* _THE DATA_
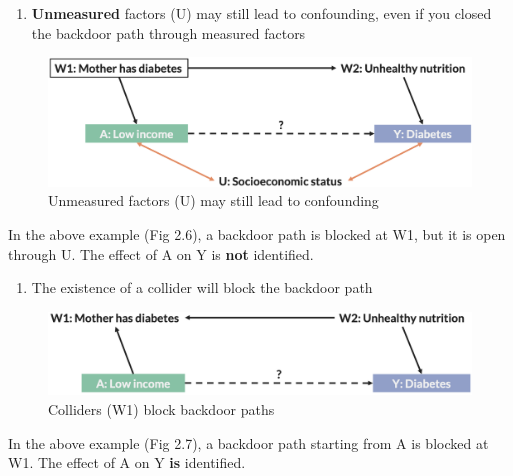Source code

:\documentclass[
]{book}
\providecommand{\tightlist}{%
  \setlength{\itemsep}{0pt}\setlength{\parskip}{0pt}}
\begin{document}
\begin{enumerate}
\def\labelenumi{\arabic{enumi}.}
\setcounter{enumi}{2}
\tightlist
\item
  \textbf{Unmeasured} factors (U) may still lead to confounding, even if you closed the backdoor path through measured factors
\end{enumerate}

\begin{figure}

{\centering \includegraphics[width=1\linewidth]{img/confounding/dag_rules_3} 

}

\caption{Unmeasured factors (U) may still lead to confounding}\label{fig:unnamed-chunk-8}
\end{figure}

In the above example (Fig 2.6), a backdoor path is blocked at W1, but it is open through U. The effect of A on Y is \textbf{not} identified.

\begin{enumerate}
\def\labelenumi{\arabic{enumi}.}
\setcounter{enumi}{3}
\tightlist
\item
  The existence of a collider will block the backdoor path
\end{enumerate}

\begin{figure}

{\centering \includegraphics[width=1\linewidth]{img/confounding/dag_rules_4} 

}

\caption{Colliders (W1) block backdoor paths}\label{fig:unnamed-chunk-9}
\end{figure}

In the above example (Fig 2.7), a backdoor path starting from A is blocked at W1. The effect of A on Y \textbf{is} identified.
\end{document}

* _EXERCISE_
Return all lines of the data in which the string "centering" appears.

* _RESPONSE TO THIS TASK_
{\centering \includegraphics[width=1\linewidth]{img/confounding/dag_rules_3} 
{\centering \includegraphics[width=1\linewidth]{img/confounding/dag_rules_4} 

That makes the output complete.